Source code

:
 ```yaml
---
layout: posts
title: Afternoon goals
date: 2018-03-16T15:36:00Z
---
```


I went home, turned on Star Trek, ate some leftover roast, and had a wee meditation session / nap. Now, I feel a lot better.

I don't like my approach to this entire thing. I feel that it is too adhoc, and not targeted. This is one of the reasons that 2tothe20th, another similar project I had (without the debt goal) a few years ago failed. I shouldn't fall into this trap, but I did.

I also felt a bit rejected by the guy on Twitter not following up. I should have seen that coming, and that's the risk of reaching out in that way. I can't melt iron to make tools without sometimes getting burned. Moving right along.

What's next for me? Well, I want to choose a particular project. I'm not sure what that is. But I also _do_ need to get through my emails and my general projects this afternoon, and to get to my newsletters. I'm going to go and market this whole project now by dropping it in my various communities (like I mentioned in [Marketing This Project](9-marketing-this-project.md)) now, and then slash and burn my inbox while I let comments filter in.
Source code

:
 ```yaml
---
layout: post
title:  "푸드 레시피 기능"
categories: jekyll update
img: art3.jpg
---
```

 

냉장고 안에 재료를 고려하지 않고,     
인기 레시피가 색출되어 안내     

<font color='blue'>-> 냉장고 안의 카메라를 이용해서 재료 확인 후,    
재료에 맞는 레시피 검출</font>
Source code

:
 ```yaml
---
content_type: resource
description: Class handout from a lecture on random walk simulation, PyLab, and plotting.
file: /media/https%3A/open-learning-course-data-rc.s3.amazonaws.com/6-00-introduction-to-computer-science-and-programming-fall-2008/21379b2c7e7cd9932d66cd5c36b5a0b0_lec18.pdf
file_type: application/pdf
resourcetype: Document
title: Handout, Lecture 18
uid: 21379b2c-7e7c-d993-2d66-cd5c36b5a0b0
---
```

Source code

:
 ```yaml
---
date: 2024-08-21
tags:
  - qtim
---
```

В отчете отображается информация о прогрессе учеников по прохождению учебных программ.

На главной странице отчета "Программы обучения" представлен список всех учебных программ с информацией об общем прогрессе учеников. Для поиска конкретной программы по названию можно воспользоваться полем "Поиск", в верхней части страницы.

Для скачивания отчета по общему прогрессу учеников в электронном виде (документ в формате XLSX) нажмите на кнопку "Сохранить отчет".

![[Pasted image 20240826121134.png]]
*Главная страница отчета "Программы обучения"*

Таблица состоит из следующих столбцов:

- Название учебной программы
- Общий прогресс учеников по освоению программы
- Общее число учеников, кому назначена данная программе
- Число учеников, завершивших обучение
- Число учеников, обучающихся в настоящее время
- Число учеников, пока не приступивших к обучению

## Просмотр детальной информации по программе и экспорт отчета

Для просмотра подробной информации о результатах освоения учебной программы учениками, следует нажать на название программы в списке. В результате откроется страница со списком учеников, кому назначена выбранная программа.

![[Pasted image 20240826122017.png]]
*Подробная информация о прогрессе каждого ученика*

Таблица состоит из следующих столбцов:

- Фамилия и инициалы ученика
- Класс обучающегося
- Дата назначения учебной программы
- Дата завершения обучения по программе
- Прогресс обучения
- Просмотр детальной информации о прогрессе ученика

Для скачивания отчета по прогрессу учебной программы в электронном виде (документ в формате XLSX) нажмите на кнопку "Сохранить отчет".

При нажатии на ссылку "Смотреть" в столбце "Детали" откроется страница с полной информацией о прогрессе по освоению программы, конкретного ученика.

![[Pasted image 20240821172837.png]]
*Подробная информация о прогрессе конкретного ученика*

==

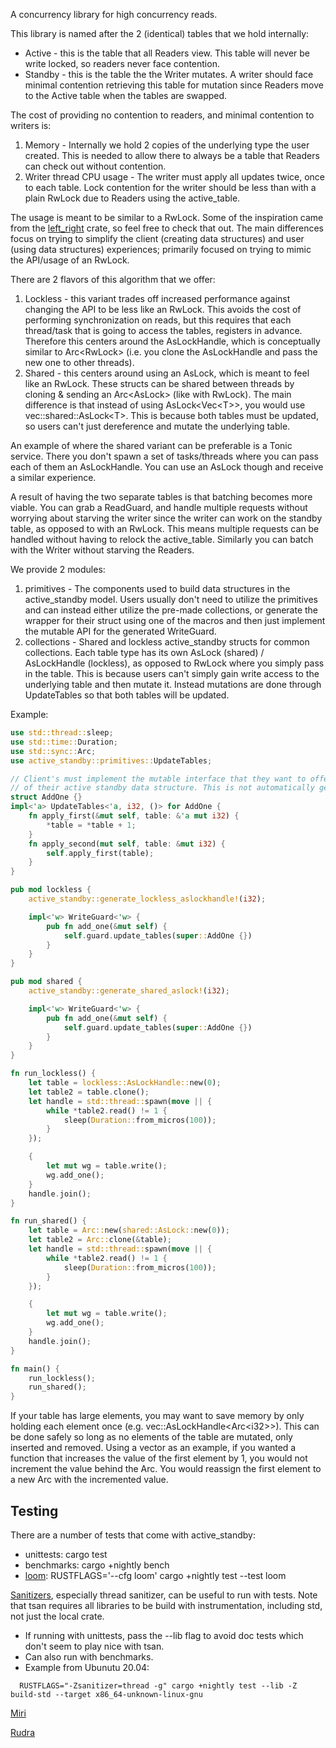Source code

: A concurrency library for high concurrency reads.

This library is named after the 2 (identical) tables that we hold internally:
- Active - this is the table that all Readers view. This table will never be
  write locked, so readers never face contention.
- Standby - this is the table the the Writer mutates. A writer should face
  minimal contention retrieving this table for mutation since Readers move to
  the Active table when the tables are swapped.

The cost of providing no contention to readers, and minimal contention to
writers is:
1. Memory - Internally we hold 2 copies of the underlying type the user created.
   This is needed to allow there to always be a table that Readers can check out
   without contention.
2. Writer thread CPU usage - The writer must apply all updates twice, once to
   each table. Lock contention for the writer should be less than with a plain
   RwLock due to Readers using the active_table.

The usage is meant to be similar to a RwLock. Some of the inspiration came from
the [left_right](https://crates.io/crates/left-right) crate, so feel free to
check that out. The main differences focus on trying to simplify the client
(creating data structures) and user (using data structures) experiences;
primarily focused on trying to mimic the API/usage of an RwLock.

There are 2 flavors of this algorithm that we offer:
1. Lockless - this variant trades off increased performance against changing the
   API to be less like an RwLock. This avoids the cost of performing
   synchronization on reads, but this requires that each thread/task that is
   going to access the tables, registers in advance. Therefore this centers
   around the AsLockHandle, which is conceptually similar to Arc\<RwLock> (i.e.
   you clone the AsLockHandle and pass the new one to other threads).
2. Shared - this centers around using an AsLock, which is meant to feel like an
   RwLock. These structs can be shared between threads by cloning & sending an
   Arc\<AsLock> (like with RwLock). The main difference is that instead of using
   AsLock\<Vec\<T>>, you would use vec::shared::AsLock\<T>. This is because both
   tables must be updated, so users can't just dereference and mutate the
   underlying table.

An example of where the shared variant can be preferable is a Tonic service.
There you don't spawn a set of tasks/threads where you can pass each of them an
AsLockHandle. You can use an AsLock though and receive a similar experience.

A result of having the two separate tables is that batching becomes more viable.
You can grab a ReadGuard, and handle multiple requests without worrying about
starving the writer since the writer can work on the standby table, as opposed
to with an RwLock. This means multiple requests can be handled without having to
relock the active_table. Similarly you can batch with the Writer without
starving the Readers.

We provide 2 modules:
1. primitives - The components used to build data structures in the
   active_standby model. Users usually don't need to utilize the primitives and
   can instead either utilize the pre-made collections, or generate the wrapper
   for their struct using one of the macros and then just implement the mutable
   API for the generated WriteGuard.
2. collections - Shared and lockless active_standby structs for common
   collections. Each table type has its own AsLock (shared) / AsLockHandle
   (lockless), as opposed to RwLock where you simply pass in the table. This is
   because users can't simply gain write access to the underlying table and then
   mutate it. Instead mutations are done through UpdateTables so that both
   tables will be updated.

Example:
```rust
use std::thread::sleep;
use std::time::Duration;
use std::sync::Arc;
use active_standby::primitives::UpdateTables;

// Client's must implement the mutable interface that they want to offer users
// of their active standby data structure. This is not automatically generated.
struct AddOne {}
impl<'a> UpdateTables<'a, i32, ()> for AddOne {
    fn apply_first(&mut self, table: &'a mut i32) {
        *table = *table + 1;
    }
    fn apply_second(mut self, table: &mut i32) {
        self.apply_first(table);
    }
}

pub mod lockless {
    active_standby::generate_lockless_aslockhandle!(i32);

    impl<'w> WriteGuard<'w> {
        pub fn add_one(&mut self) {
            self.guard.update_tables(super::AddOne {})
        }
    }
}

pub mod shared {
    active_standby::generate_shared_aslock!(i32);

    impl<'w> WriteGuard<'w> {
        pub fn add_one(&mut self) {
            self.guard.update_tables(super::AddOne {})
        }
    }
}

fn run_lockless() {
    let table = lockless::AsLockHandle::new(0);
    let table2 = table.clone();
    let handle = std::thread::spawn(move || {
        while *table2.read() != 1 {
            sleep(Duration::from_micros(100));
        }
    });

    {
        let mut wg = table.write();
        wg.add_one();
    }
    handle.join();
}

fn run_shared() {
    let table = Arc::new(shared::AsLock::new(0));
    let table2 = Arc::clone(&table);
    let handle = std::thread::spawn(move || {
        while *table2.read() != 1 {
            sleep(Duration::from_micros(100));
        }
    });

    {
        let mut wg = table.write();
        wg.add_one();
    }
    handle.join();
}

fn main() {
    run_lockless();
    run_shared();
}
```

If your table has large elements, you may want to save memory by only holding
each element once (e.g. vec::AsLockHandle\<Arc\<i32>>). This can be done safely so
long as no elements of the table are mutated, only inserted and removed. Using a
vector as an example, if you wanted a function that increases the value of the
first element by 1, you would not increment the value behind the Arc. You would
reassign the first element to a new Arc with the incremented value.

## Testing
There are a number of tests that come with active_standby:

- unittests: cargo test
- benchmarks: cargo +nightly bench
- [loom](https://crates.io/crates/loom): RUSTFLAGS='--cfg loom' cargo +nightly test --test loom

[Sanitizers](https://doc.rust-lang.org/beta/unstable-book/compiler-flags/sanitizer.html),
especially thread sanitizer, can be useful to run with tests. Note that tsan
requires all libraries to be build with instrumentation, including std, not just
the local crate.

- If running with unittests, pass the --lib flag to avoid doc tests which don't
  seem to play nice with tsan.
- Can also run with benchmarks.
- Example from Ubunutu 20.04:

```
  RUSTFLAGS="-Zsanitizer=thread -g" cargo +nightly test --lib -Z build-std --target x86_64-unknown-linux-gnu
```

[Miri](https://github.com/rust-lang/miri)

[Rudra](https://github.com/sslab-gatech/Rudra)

* * *

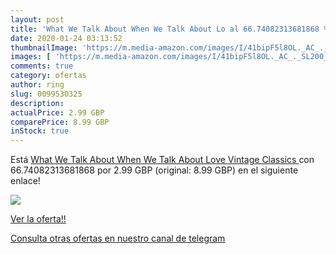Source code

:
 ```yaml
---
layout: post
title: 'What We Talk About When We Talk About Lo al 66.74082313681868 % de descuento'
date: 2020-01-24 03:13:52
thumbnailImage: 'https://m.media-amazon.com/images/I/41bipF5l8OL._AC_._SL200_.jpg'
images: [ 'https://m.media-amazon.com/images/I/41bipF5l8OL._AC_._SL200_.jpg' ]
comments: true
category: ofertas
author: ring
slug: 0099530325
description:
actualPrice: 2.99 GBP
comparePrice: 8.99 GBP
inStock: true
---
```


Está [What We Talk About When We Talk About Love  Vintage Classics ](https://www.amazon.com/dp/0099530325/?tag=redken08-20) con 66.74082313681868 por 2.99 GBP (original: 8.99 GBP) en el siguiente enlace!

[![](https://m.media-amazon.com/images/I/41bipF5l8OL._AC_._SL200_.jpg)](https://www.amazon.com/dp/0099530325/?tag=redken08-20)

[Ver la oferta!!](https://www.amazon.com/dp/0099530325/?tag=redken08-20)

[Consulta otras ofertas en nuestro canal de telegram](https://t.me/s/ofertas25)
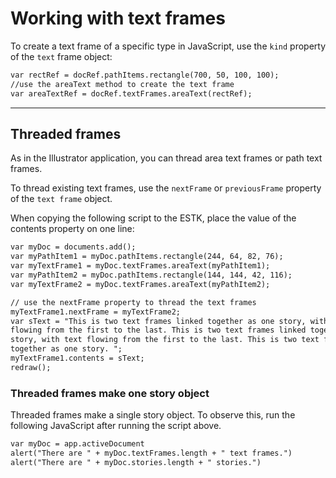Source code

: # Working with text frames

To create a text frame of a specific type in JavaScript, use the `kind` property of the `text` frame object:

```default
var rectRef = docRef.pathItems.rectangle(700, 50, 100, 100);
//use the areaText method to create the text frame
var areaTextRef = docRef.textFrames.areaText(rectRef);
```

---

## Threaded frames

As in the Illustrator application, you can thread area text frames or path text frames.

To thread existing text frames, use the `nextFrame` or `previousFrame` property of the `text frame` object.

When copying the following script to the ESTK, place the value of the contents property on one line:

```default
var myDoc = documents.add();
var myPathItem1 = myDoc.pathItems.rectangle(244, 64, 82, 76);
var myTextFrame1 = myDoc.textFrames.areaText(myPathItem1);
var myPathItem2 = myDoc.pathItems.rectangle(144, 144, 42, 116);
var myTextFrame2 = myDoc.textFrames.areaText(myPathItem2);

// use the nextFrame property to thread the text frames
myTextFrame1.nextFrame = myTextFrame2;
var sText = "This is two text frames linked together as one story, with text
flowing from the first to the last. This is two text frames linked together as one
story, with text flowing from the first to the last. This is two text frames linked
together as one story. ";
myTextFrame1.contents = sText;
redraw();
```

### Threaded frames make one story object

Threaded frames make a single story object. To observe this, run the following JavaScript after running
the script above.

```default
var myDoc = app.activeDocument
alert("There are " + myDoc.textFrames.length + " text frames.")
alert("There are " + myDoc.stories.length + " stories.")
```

▶ About this exercise: Would you output, from the records above, exactly the run of lines that starts at the line containing "The cost of providing" and ends at the line containing "A result of", and only that run?

▶ Finished exercise:
The cost of providing no contention to readers, and minimal contention to
writers is:
1. Memory - Internally we hold 2 copies of the underlying type the user created.
   This is needed to allow there to always be a table that Readers can check out
   without contention.
2. Writer thread CPU usage - The writer must apply all updates twice, once to
   each table. Lock contention for the writer should be less than with a plain
   RwLock due to Readers using the active_table.

The usage is meant to be similar to a RwLock. Some of the inspiration came from
the [left_right](https://crates.io/crates/left-right) crate, so feel free to
check that out. The main differences focus on trying to simplify the client
(creating data structures) and user (using data structures) experiences;
primarily focused on trying to mimic the API/usage of an RwLock.

There are 2 flavors of this algorithm that we offer:
1. Lockless - this variant trades off increased performance against changing the
   API to be less like an RwLock. This avoids the cost of performing
   synchronization on reads, but this requires that each thread/task that is
   going to access the tables, registers in advance. Therefore this centers
   around the AsLockHandle, which is conceptually similar to Arc\<RwLock> (i.e.
   you clone the AsLockHandle and pass the new one to other threads).
2. Shared - this centers around using an AsLock, which is meant to feel like an
   RwLock. These structs can be shared between threads by cloning & sending an
   Arc\<AsLock> (like with RwLock). The main difference is that instead of using
   AsLock\<Vec\<T>>, you would use vec::shared::AsLock\<T>. This is because both
   tables must be updated, so users can't just dereference and mutate the
   underlying table.

An example of where the shared variant can be preferable is a Tonic service.
There you don't spawn a set of tasks/threads where you can pass each of them an
AsLockHandle. You can use an AsLock though and receive a similar experience.

A result of having the two separate tables is that batching becomes more viable.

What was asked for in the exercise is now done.